RISE OF THE UNIVERSITIES
Authorities. For the history of the University of Paris, with
which we are chiefly concerned here, the authorities, besides Du
Boulay's Historia Universitatis Parisiensis (a very uncritical
work), are Denifle's Chartularium Universitatis Parisiensis
(1889-1891) and Die Entstehung der Universitäten des
Mittelalters bis 1400 (1885); Rashdall's Universities of Europe
in the Middle Ages, Vol. I (Oxford, 1895); Laurie's Lectures on
Rise, etc., of Universities (London, 1886), a work not always
reliable; Feret's La faculté de théologie de Paris
(Paris, 1894); and articles in Catholic University Bulletin, July,
October, 1895. [4]
[4] Vol. I, pp. 349 ff. and 493 ff.
The event which is now universally admitted as the starting point of
the history of the University of Paris is the union of the masters and
students of
the schools in the island into a corporation (Universitas
Magistrorum et Scolarium) under the presidency of the chancellor of
the cathedral. This event took place about the end of the twelfth
century. During the first decades of the thirteenth century the
faculties were organized. About the same time the nations
were organized among the students and the masters of the faculty of
arts, and a struggle began between the rector of the nations and the
chancellor of the university.[5] Privileges bestowed both by the popes
and the French kings extended the influence and prestige of the
university; Paris became the "city of books," the center of the
intellectual life of Christian Europe, and the scene of the greatest
triumphs of Scholasticism. It was at Paris all the great masters
studied and taught, and so intimately is the history of Scholastic
philosophy connected with the University of Paris, that to understand
the conditions in which Scholasticism attained its highest development
it is necessary to know something of the arrangements made for the
study of philosophy at the university.
[5] Chartul., I, xi.
By statutes issued at various times during the thirteenth century it
was provided that the professor should read, that is, expound,
the text of certain standard authors in philosophy and theology. In a
document published by Denifle, [6] and by him referred to the year 1252,
we find the following works among those prescribed for the Faculty of
Arts: Logica Vetus (the old Boethian text of a portion of the
Organon, probably accompanied by Porphyry's Isagoge);
Logica Nova (the new translation of the Organon);
Gilbert's Liber Sex Principiorum; and Donatus'
Barbarismus.

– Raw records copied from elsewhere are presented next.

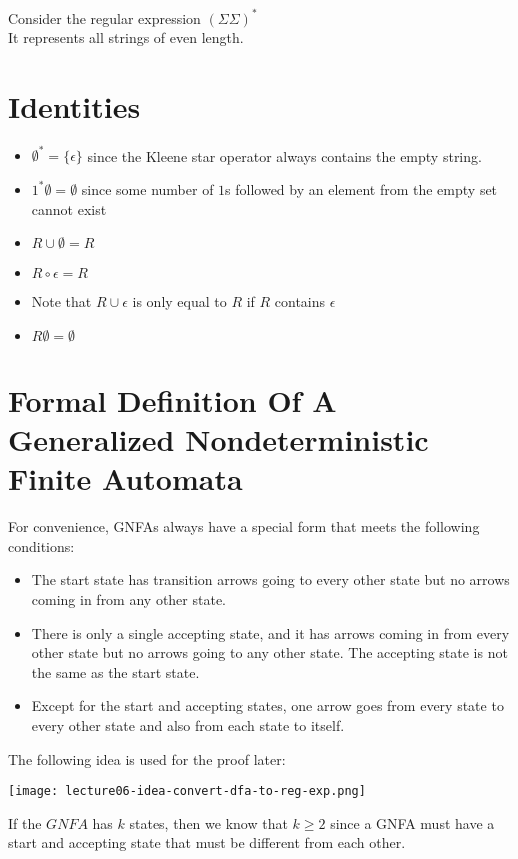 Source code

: \documentclass[11pt,a4paper]{article}
\begin{document}
\begin{example}
    Consider the regular expression $(\Sigma\Sigma)^*$ \\

    It represents all strings of even length.
\end{example}


\section{Identities}
\begin{itemize}
    \item $\emptyset^*=\{\epsilon\}$ since the Kleene star operator always contains the empty string.
    \item $1^*\emptyset=\emptyset$ since some number of $1$s followed by an element from the empty set cannot exist
    \item $R\cup\emptyset=R$
    \item $R\circ\epsilon=R$
    \item Note that $R\cup\epsilon$ is only equal to $R$ if $R$ contains $\epsilon$
    \item $R\emptyset=\emptyset$
\end{itemize}

\section{Formal Definition Of A Generalized Nondeterministic Finite Automata}
For convenience, GNFAs always have a special form that meets the following conditions:
\begin{itemize}
    \item The start state has transition arrows going to every other state but no arrows coming in from any other state.
    \item There is only a single accepting state, and it has arrows coming in from every other state but no arrows going to any other state. The accepting state is not the same as the start state.
    \item Except for the start and accepting states, one arrow goes from every state to every other state and also from each state to itself.
\end{itemize}

The following idea is used for the proof later:

\texttt{[image: lecture06-idea-convert-dfa-to-reg-exp.png]}

If the $GNFA$ has $k$ states, then we know that $k\geq 2$ since a GNFA must have a start and accepting state that must be different from each other. \\
\end{document}
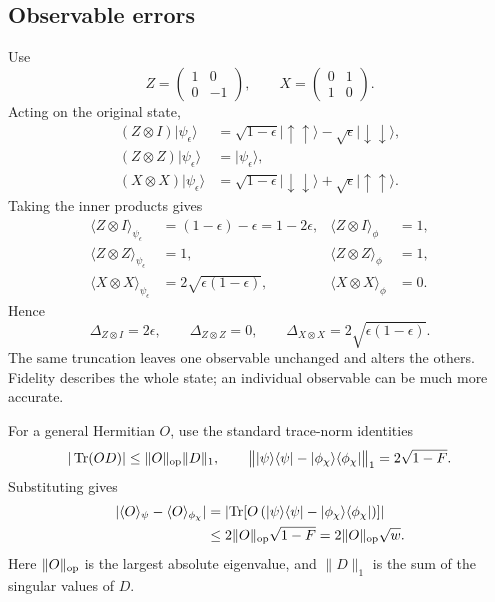 \documentclass[11pt]{article}
\newcommand{\ket}[1]{\lvert #1\rangle}
\newcommand{\bra}[1]{\langle #1\rvert}
\newcommand{\mtwo}[4]{\begin{pmatrix}#1&#2\\#3&#4\end{pmatrix}}
\begin{document}
\newpage
\subsection*{Observable errors}
Use
\begin{equation}
Z=\mtwo{1}{0}{0}{-1},\qquad X=\mtwo{0}{1}{1}{0}.
\end{equation}
Acting on the original state,
\begin{align}
(Z\otimes I)\ket{\psi_\epsilon}
&=\sqrt{1-\epsilon}\ket{\uparrow\uparrow}-\sqrt\epsilon\ket{\downarrow\downarrow},\\
(Z\otimes Z)\ket{\psi_\epsilon}&=\ket{\psi_\epsilon},\\
(X\otimes X)\ket{\psi_\epsilon}
&=\sqrt{1-\epsilon}\ket{\downarrow\downarrow}+\sqrt\epsilon\ket{\uparrow\uparrow}.
\end{align}
Taking the inner products gives
\begin{align}
\langle Z\otimes I\rangle_{\psi_\epsilon}&=(1-\epsilon)-\epsilon=1-2\epsilon,
&\langle Z\otimes I\rangle_\phi&=1,\\
\langle Z\otimes Z\rangle_{\psi_\epsilon}&=1,
&\langle Z\otimes Z\rangle_\phi&=1,\\
\langle X\otimes X\rangle_{\psi_\epsilon}&=2\sqrt{\epsilon(1-\epsilon)},
&\langle X\otimes X\rangle_\phi&=0.
\end{align}
Hence
\begin{equation}
\Delta_{Z\otimes I}=2\epsilon,\qquad
\Delta_{Z\otimes Z}=0,\qquad
\Delta_{X\otimes X}=2\sqrt{\epsilon(1-\epsilon)}.
\end{equation}
The same truncation leaves one observable unchanged and alters the others. Fidelity describes the whole state; an individual observable can be much more accurate.

For a general Hermitian $O$, use the standard trace-norm identities
\begin{equation}
|\operatorname{Tr}(O D)|\leq\|O\|_{\rm op}\|D\|_1,
\qquad
\bigl\|\ket{\psi}\bra{\psi}-\ket{\phi_\chi}\bra{\phi_\chi}\bigr\|_1
=2\sqrt{1-F}.
\end{equation}
Substituting gives
\begin{align}
|\langle O\rangle_\psi-\langle O\rangle_{\phi_\chi}|
&=\left|\operatorname{Tr}\!\left[O\left(\ket{\psi}\bra{\psi}
-\ket{\phi_\chi}\bra{\phi_\chi}\right)\right]\right|\\
&\leq2\|O\|_{\rm op}\sqrt{1-F}=2\|O\|_{\rm op}\sqrt w.
\end{align}
Here $\|O\|_{\rm op}$ is the largest absolute eigenvalue, and $\|D\|_1$ is the sum of the singular values of $D$.
\end{document}
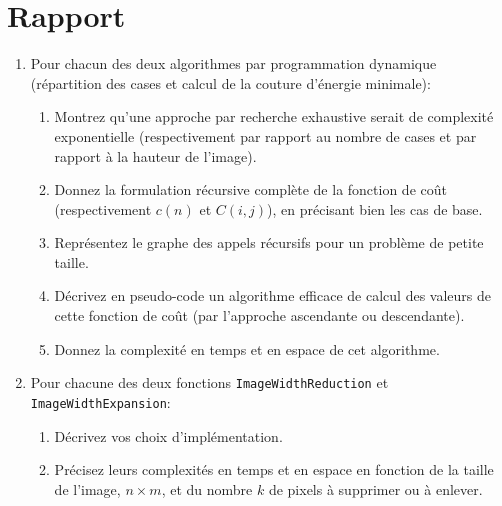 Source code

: \documentclass[a4paper,10pt]{article}
\begin{document}
\section{Rapport}


\begin{enumerate}
\item Pour chacun des deux algorithmes par programmation dynamique
  (répartition des cases et calcul de la couture d'énergie
  minimale):
\begin{enumerate}
\item Montrez qu'une approche par recherche exhaustive serait de
  complexité exponentielle (respectivement par rapport au nombre de
  cases et par rapport à la hauteur de l'image).
\item Donnez la formulation récursive complète de la fonction de coût
  (respectivement $c(n)$ et $C(i,j)$), en précisant bien les cas de base.
\item Représentez le graphe des appels récursifs pour un problème de
  petite taille.
\item Décrivez en pseudo-code un algorithme efficace de calcul des
  valeurs de cette fonction de coût (par l'approche ascendante ou
  descendante).
\item Donnez la complexité en temps et en espace de cet algorithme.
\end{enumerate}
\item Pour chacune des deux fonctions \texttt{ImageWidthReduction} et \texttt{ImageWidthExpansion}:
\begin{enumerate}
\item Décrivez vos choix d'implémentation.
\item Précisez leurs complexités en temps et en espace en fonction de
  la taille de l'image, $n\times m$, et du nombre $k$ de pixels à
  supprimer ou à enlever.
\end{enumerate}
\end{enumerate}




\end{document}
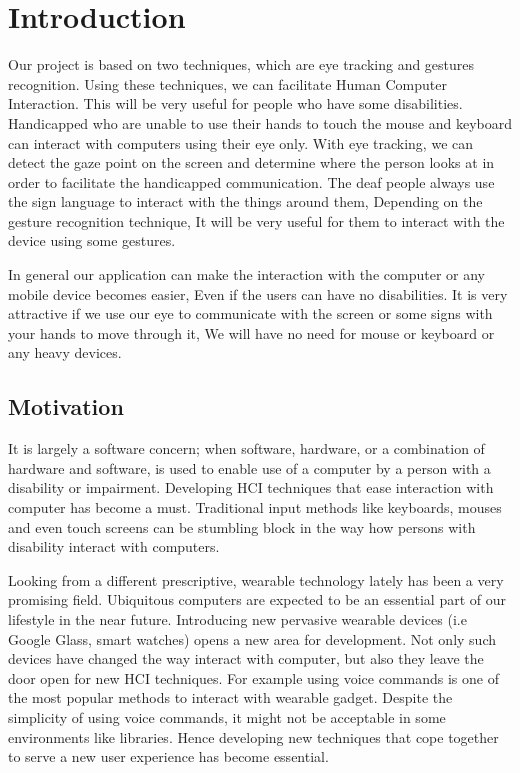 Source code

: \chapter{Introduction}
Our project is based on two techniques, which are eye tracking and gestures recognition. Using these techniques, we can facilitate Human Computer Interaction. This will be very useful for people who have some disabilities. Handicapped who are unable to use their hands to touch the mouse and keyboard can interact with computers using their eye only. With eye tracking, we can detect the gaze point on the screen and determine where the person looks at in order to facilitate the handicapped communication. The deaf people always use the sign language to interact with the things around them, Depending on the gesture recognition technique, It will be very useful for them to interact with the device using some gestures. \bigskip

In general our application can make the interaction with the computer or any mobile device becomes easier, Even if the users can have no disabilities. It is very attractive if we use our eye to communicate with the screen or some signs with your hands to move through it, We will have no need for mouse or keyboard or any heavy devices.

\section{Motivation} 
It is largely a software concern; when software, hardware, or a combination of hardware and software, is used to enable use of a computer by a person with a disability or impairment. Developing HCI techniques that ease interaction with computer has become a must. Traditional input methods like keyboards, mouses and even touch screens can be stumbling block in the way how persons with disability interact with computers. \bigskip

Looking from a different prescriptive, wearable technology lately has been a very promising field. Ubiquitous computers are expected to be an essential part of our lifestyle in the near future. Introducing new pervasive wearable devices (i.e Google Glass, smart watches) opens a new area for development. Not only such devices have  changed the way interact with computer, but also they leave the door open for new HCI techniques. For example using voice commands is one of the most popular methods to interact with wearable gadget. Despite the simplicity of using voice commands, it might not be acceptable in some environments like libraries. Hence developing new techniques that cope together to serve a new user experience has become essential. \bigskip


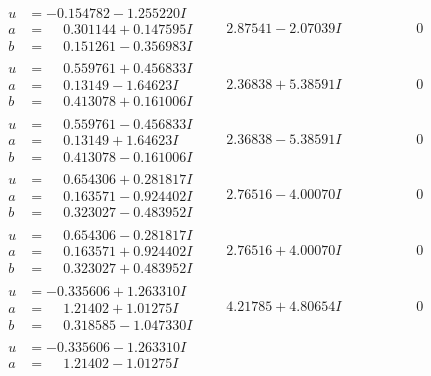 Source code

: \documentclass[1p]{elsarticle_modified}
\theoremstyle{definition}
\begin{document}
$$\begin{array}{c|c|c}
\begin{aligned}
u &= -0.154782 - 1.255220 I \\
a &= \phantom{-}0.301144 + 0.147595 I \\
b &= \phantom{-}0.151261 - 0.356983 I\end{aligned}
 & \phantom{-}2.87541 - 2.07039 I & \phantom{-0.000000 } 0 \\ \hline\begin{aligned}
u &= \phantom{-}0.559761 + 0.456833 I \\
a &= \phantom{-}0.13149 - 1.64623 I \\
b &= \phantom{-}0.413078 + 0.161006 I\end{aligned}
 & \phantom{-}2.36838 + 5.38591 I & \phantom{-0.000000 } 0 \\ \hline\begin{aligned}
u &= \phantom{-}0.559761 - 0.456833 I \\
a &= \phantom{-}0.13149 + 1.64623 I \\
b &= \phantom{-}0.413078 - 0.161006 I\end{aligned}
 & \phantom{-}2.36838 - 5.38591 I & \phantom{-0.000000 } 0 \\ \hline\begin{aligned}
u &= \phantom{-}0.654306 + 0.281817 I \\
a &= \phantom{-}0.163571 - 0.924402 I \\
b &= \phantom{-}0.323027 - 0.483952 I\end{aligned}
 & \phantom{-}2.76516 - 4.00070 I & \phantom{-0.000000 } 0 \\ \hline\begin{aligned}
u &= \phantom{-}0.654306 - 0.281817 I \\
a &= \phantom{-}0.163571 + 0.924402 I \\
b &= \phantom{-}0.323027 + 0.483952 I\end{aligned}
 & \phantom{-}2.76516 + 4.00070 I & \phantom{-0.000000 } 0 \\ \hline\begin{aligned}
u &= -0.335606 + 1.263310 I \\
a &= \phantom{-}1.21402 + 1.01275 I \\
b &= \phantom{-}0.318585 - 1.047330 I\end{aligned}
 & \phantom{-}4.21785 + 4.80654 I & \phantom{-0.000000 } 0 \\ \hline\begin{aligned}
u &= -0.335606 - 1.263310 I \\
a &= \phantom{-}1.21402 - 1.01275 I \\

\end{aligned}
\end{array}$$
\end{document}
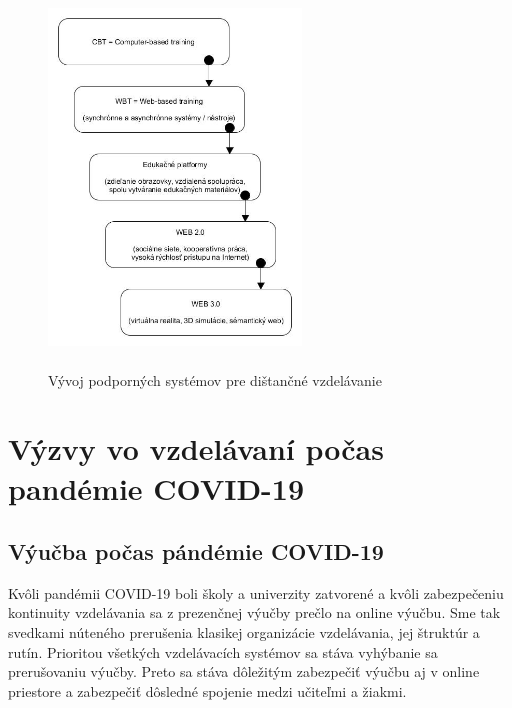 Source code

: \documentclass[10pt,oneside,slovak,a4paper]{article}
\begin{document}
\begin{figure}[]
	\centering
	\includegraphics[scale=0.15, height=100mm,width=0.6\textwidth]{Dev_Of_SupSys_DE.jpg}
	\caption{Vývoj podporných systémov pre dištančné vzdelávanie\cite{WiktorzakKotowski}}
	\label{Vyvoj_podp_sys_DE}
\end{figure}

\section{Výzvy vo vzdelávaní počas pandémie COVID-19}
\subsection{Výučba počas pándémie COVID-19} %
Kvôli pandémii COVID-19 boli školy a univerzity zatvorené a kvôli zabezpečeniu kontinuity vzdelávania sa z prezenčnej výučby prečlo na online výučbu.\cite{covid19}
Sme tak svedkami núteného prerušenia klasikej organizácie vzdelávania, jej štruktúr a rutín.
Prioritou všetkých vzdelávacích systémov sa stáva vyhýbanie sa prerušovaniu výučby. Preto sa stáva dôležitým zabezpečiť 
výučbu aj v online priestore a zabezpečiť dôsledné spojenie medzi učiteľmi a žiakmi.
\end{document}

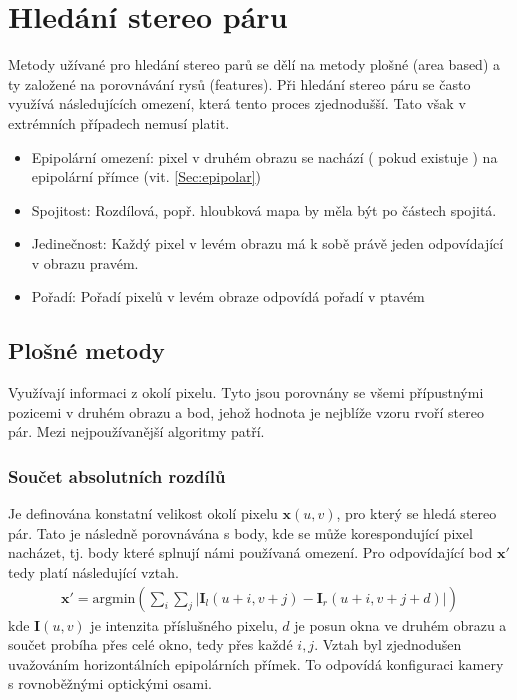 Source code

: \documentclass[twoside]{ctuthesis}
\newcommand{\tl}[1]{$\mathbf{#1}$}
\begin{document}
\section{Hledání stereo páru}
Metody užívané pro hledání stereo parů se dělí na metody plošné (area based) a ty založené na porovnávání rysů (features). Při hledání stereo páru se často využívá následujících omezení, která tento proces zjednodušší. Tato však v extrémních případech nemusí platit.
\begin{itemize}
    \item Epipolární omezení: pixel v druhém obrazu se nachází ( pokud existuje ) na epipolární přímce (vit. \ref{Sec:epipolar})
    \item Spojitost: Rozdílová, popř. hloubková mapa by měla být po částech spojitá.
    \item Jedinečnost: Každý pixel v levém obrazu má k sobě právě jeden odpovídající v obrazu pravém. 
    \item Pořadí: Pořadí pixelů v levém obraze odpovídá pořadí v ptavém
\end{itemize}

\subsection{Plošné metody}
Využívají informaci z okolí pixelu. Tyto jsou porovnány se všemi přípustnými pozicemi v druhém obrazu a bod, jehož hodnota je nejblíže vzoru rvoří stereo pár. Mezi nejpoužívanější algoritmy patří.

\subsubsection{Součet absolutních rozdílů}
Je definována konstatní velikost okolí pixelu $\mathbf{x}(u,v)$, pro který se hledá stereo pár. Tato je následně porovnávána s body, kde se může korespondující pixel nacházet, tj. body které splnují námi používaná omezení. Pro odpovídající bod \tl{x'} tedy platí následující vztah. 
\begin{align}
    \mathbf{x'} = \text{argmin}\left( \displaystyle\sum_i \displaystyle\sum_j |\mathbf{I}_l(u+i,v+j) - \mathbf{I}_r(u+i, v+j + d)| \right)
\end{align}
kde $\mathbf{I}(u,v)$ je intenzita příslušného pixelu, $d$ je posun okna ve druhém obrazu a součet probíha přes celé okno, tedy přes každé $i,j$. Vztah byl zjednodušen uvažováním horizontálních epipolárních přímek. To odpovídá konfiguraci kamery s rovnoběžnými optickými osami.
\end{document}
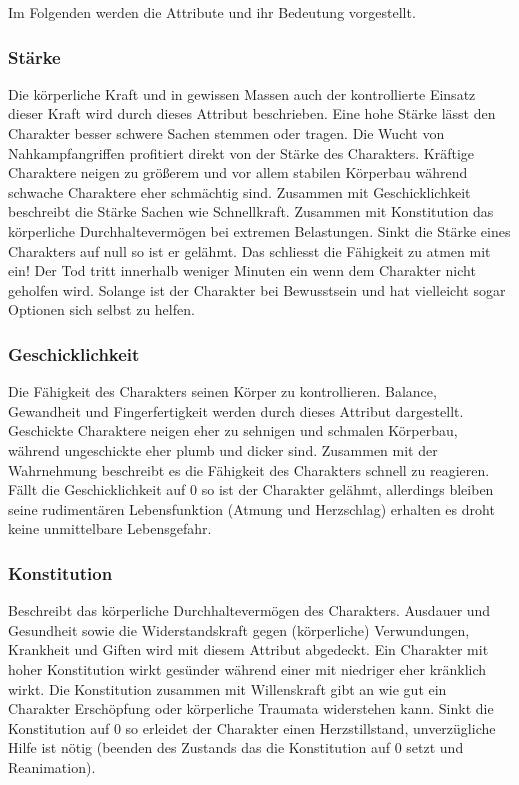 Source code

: \documentclass{article}
\begin{document}
Im Folgenden werden die Attribute und ihr Bedeutung vorgestellt. 

\subsubsection{Stärke}

Die körperliche Kraft und in gewissen Massen auch der kontrollierte Einsatz dieser Kraft wird durch dieses Attribut
beschrieben. Eine hohe Stärke lässt den Charakter besser schwere Sachen stemmen oder tragen. Die Wucht von
Nahkampfangriffen profitiert direkt von der Stärke des Charakters. Kräftige Charaktere neigen zu größerem und vor
allem stabilen Körperbau während schwache Charaktere eher schmächtig sind. Zusammen mit Geschicklichkeit beschreibt
die Stärke Sachen wie Schnellkraft. Zusammen mit Konstitution das körperliche Durchhaltevermögen bei extremen
Belastungen. Sinkt die Stärke eines Charakters auf null so ist er gelähmt. Das schliesst die Fähigkeit zu atmen mit
ein! Der Tod tritt innerhalb weniger Minuten ein wenn dem Charakter nicht geholfen wird. Solange ist der Charakter
bei Bewusstsein und hat vielleicht sogar Optionen sich selbst zu helfen.

\subsubsection{Geschicklichkeit}

Die Fähigkeit des Charakters seinen Körper zu kontrollieren. Balance, Gewandheit und Fingerfertigkeit werden durch
dieses Attribut dargestellt. Geschickte Charaktere neigen eher zu sehnigen und schmalen Körperbau, während
ungeschickte eher plumb und dicker sind. Zusammen mit der Wahrnehmung beschreibt es die Fähigkeit des Charakters
schnell zu reagieren. Fällt die Geschicklichkeit auf 0 so ist der Charakter gelähmt, allerdings bleiben seine
rudimentären Lebensfunktion (Atmung und Herzschlag) erhalten es droht keine unmittelbare Lebensgefahr.

\subsubsection{Konstitution}

Beschreibt das körperliche Durchhaltevermögen des Charakters. Ausdauer und Gesundheit sowie die Widerstandskraft gegen
(körperliche) Verwundungen, Krankheit und Giften wird mit diesem Attribut abgedeckt. Ein Charakter mit hoher
Konstitution wirkt gesünder während einer mit niedriger eher kränklich wirkt. Die Konstitution zusammen mit
Willenskraft gibt an wie gut ein Charakter Erschöpfung oder körperliche Traumata widerstehen kann. Sinkt die
Konstitution auf 0 so erleidet der Charakter einen Herzstillstand, unverzügliche Hilfe ist nötig (beenden des Zustands
das die Konstitution auf 0 setzt und Reanimation).
\end{document}
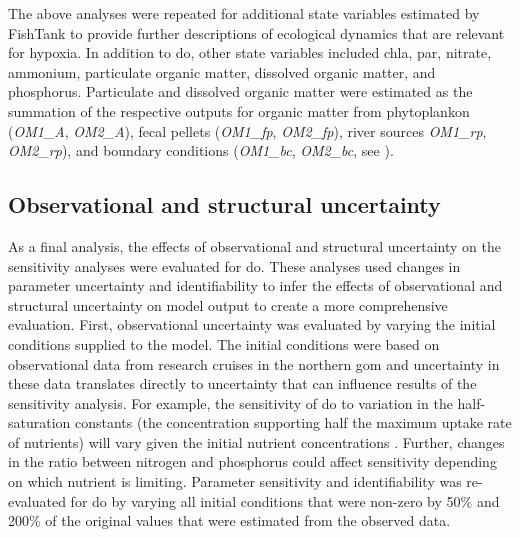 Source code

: \documentclass[letterpaper,12pt,oneside]{article}\usepackage[]{graphicx}\usepackage[]{color}
\begin{document}
The above analyses were repeated for additional state variables estimated by FishTank to provide further descriptions of ecological dynamics that are relevant for hypoxia.  In addition to \ac{do}, other state variables included \ac{chla}, \ac{par}, nitrate, ammonium, particulate organic matter, dissolved organic matter, and phosphorus.  Particulate and dissolved organic matter were estimated as the summation of the respective outputs for organic matter from phytoplankon (\textit{OM1\_A}, \textit{OM2\_A}), fecal pellets (\textit{OM1\_fp}, \textit{OM2\_fp}), river sources \textit{OM1\_rp}, \textit{OM2\_rp}), and boundary conditions (\textit{OM1\_bc}, \textit{OM2\_bc}, see ). 

\subsection{Observational and structural uncertainty}

As a final analysis, the effects of observational and structural uncertainty on the sensitivity analyses were evaluated for \ac{do}.  These analyses used changes in parameter uncertainty and identifiability to infer the effects of observational and structural uncertainty on model output to create a more comprehensive evaluation.  First, observational uncertainty was evaluated by varying the initial conditions supplied to the model.  The initial conditions were based on observational data from research cruises in the northern \ac{gom} \citep{Murrell14} and uncertainty in these data translates directly to uncertainty that can influence results of the sensitivity analysis.  For example, the sensitivity of \ac{do} to variation in the half-saturation constants (the concentration supporting half the maximum uptake rate of nutrients) will vary given the initial nutrient concentrations \citep{Eppley69}.  Further, changes in the ratio between nitrogen and phosphorus could affect sensitivity depending on which nutrient is limiting.  Parameter sensitivity and identifiability was re-evaluated for \ac{do} by varying all initial conditions that were non-zero by 50\% and 200\% of the original values that were estimated from the observed data.  
\end{document}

A few years later (1255), we find the following
works prescribed: Aristotle's Physics, Metaphysics, De Anima, De
Animalibus, De Coelo et Mundo, Meteorica, the minor psychological
treatises, and some Arabian or Jewish works, such as the Liber de
Causis and De Differentia Spiritus et Animae. [7] The first
degree for which the student of arts presented himself was that of
bachelor. The candidate for this degree, after a preliminary test
called responsiones (this regulation went into effect not later
than 1275), presented himself for the determinatio, which was a
public defense of a certain number of theses against opponents chosen
from the audience. At the end of the disputation, the defender summed
up, or "determined," his conclusions. After determining, the bachelor
resumed his studies for the licentiate, assuming also the task of
"cursorily" explaining to junior students some portion of the
Organon. The test for the degree of licentiate consisted in a
collatio, or exposition of several texts, after the manner of
the masters. The student was now a licensed teacher; he did not, however, become magister, or
master of arts, until he had delivered what was called the
inceptio, or inaugural lecture, and was actually installed
(birrettatio). If he continued to teach he was called
magister actu regens; if he departed from the university or took
up other work, he was called magister non regens. It may be said
that, as a general rule, the course of reading was: (1) for the
bachelor's degree, grammar, logic, and psychology; (2) for the
licentiate, natural philosophy; (3) for the master's degree, ethics,
and the completion of the course of natural philosophy. [8]
[6] Op. cit., I, 227.
[7] Cf.op. cit., I, 279, note 10. The work De
Differentia Spiritus et Anima was published by Barach, Innsbruck,
1878.
[8] Cf. Rashdall, Universities of Europe in the Middle
Ages, I, 437.
THE MENDICANT ORDERS
The University of Paris owed its origin to the union of the cathedral
schools, which were in charge of the diocesan clergy. Soon, however,
the two great orders, the Dominicans and the Franciscans, were founded,
and began to revive in their monasteries the best traditions of the
Benedictine cloister schools of former centuries. On the occasion of
the great dispersion of 1229, when, after having had recourse to a
cessatio, or suspension of lectures, the masters left the city,
as a protest against the infringement of their privileges, the
Dominicans obtained a license to establish a chair in the convent of
St. James. After the return of the secular masters, in 1231, the
Dominican master was allowed to continue his lectures. In the same year
the Dominicans secured another chair, and the Franciscans obtained
their first chair in the university, Alexander of Hales being installed
as the first Franciscan master. [9] In 1252 or 1253, under circumstances
very similar to those of 1229, the great body of masters once more
proclaimed a cessatio, and a struggle between the "regulars" and
"seculars" was precipitated by the refusal of the regular professors to
leave their chairs or to swear obedience to the statutes of the
university. This controversy was still raging in 1257, when St. Thomas
presented himself for his solemn inceptio as master in theology.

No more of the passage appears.